* Exercise instructions
A faithful copy of the listing below is needed, with its pictures left out.

* Data supplied

[Start of Attachment]

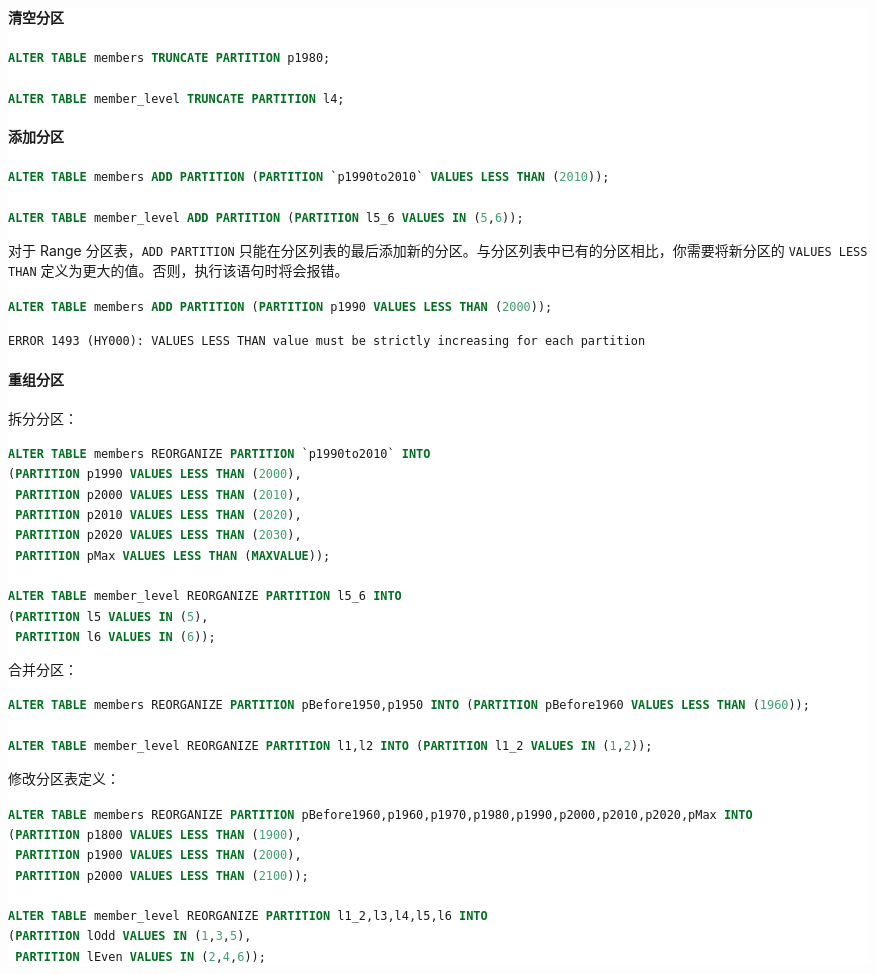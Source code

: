 #### 清空分区

```sql
ALTER TABLE members TRUNCATE PARTITION p1980;

ALTER TABLE member_level TRUNCATE PARTITION l4;
```

#### 添加分区

```sql
ALTER TABLE members ADD PARTITION (PARTITION `p1990to2010` VALUES LESS THAN (2010));

ALTER TABLE member_level ADD PARTITION (PARTITION l5_6 VALUES IN (5,6));
```

对于 Range 分区表，`ADD PARTITION` 只能在分区列表的最后添加新的分区。与分区列表中已有的分区相比，你需要将新分区的 `VALUES LESS THAN` 定义为更大的值。否则，执行该语句时将会报错。

```sql
ALTER TABLE members ADD PARTITION (PARTITION p1990 VALUES LESS THAN (2000));
```

```
ERROR 1493 (HY000): VALUES LESS THAN value must be strictly increasing for each partition
```

#### 重组分区

拆分分区：

```sql
ALTER TABLE members REORGANIZE PARTITION `p1990to2010` INTO
(PARTITION p1990 VALUES LESS THAN (2000),
 PARTITION p2000 VALUES LESS THAN (2010),
 PARTITION p2010 VALUES LESS THAN (2020),
 PARTITION p2020 VALUES LESS THAN (2030),
 PARTITION pMax VALUES LESS THAN (MAXVALUE));

ALTER TABLE member_level REORGANIZE PARTITION l5_6 INTO
(PARTITION l5 VALUES IN (5),
 PARTITION l6 VALUES IN (6));
```

合并分区：

```sql
ALTER TABLE members REORGANIZE PARTITION pBefore1950,p1950 INTO (PARTITION pBefore1960 VALUES LESS THAN (1960));

ALTER TABLE member_level REORGANIZE PARTITION l1,l2 INTO (PARTITION l1_2 VALUES IN (1,2));
```

修改分区表定义：

```sql
ALTER TABLE members REORGANIZE PARTITION pBefore1960,p1960,p1970,p1980,p1990,p2000,p2010,p2020,pMax INTO
(PARTITION p1800 VALUES LESS THAN (1900),
 PARTITION p1900 VALUES LESS THAN (2000),
 PARTITION p2000 VALUES LESS THAN (2100));

ALTER TABLE member_level REORGANIZE PARTITION l1_2,l3,l4,l5,l6 INTO
(PARTITION lOdd VALUES IN (1,3,5),
 PARTITION lEven VALUES IN (2,4,6));
```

[End of Attachment]

* Task response
Source code

: #### 清空分区

```sql
ALTER TABLE members TRUNCATE PARTITION p1980;

ALTER TABLE member_level TRUNCATE PARTITION l4;
```

#### 添加分区

```sql
ALTER TABLE members ADD PARTITION (PARTITION `p1990to2010` VALUES LESS THAN (2010));

ALTER TABLE member_level ADD PARTITION (PARTITION l5_6 VALUES IN (5,6));
```

对于 Range 分区表，`ADD PARTITION` 只能在分区列表的最后添加新的分区。与分区列表中已有的分区相比，你需要将新分区的 `VALUES LESS THAN` 定义为更大的值。否则，执行该语句时将会报错。

```sql
ALTER TABLE members ADD PARTITION (PARTITION p1990 VALUES LESS THAN (2000));
```

```
ERROR 1493 (HY000): VALUES LESS THAN value must be strictly increasing for each partition
```

#### 重组分区

拆分分区：

```sql
ALTER TABLE members REORGANIZE PARTITION `p1990to2010` INTO
(PARTITION p1990 VALUES LESS THAN (2000),
 PARTITION p2000 VALUES LESS THAN (2010),
 PARTITION p2010 VALUES LESS THAN (2020),
 PARTITION p2020 VALUES LESS THAN (2030),
 PARTITION pMax VALUES LESS THAN (MAXVALUE));

ALTER TABLE member_level REORGANIZE PARTITION l5_6 INTO
(PARTITION l5 VALUES IN (5),
 PARTITION l6 VALUES IN (6));
```

合并分区：

```sql
ALTER TABLE members REORGANIZE PARTITION pBefore1950,p1950 INTO (PARTITION pBefore1960 VALUES LESS THAN (1960));

ALTER TABLE member_level REORGANIZE PARTITION l1,l2 INTO (PARTITION l1_2 VALUES IN (1,2));
```

修改分区表定义：

```sql
ALTER TABLE members REORGANIZE PARTITION pBefore1960,p1960,p1970,p1980,p1990,p2000,p2010,p2020,pMax INTO
(PARTITION p1800 VALUES LESS THAN (1900),
 PARTITION p1900 VALUES LESS THAN (2000),
 PARTITION p2000 VALUES LESS THAN (2100));

ALTER TABLE member_level REORGANIZE PARTITION l1_2,l3,l4,l5,l6 INTO
(PARTITION lOdd VALUES IN (1,3,5),
 PARTITION lEven VALUES IN (2,4,6));
```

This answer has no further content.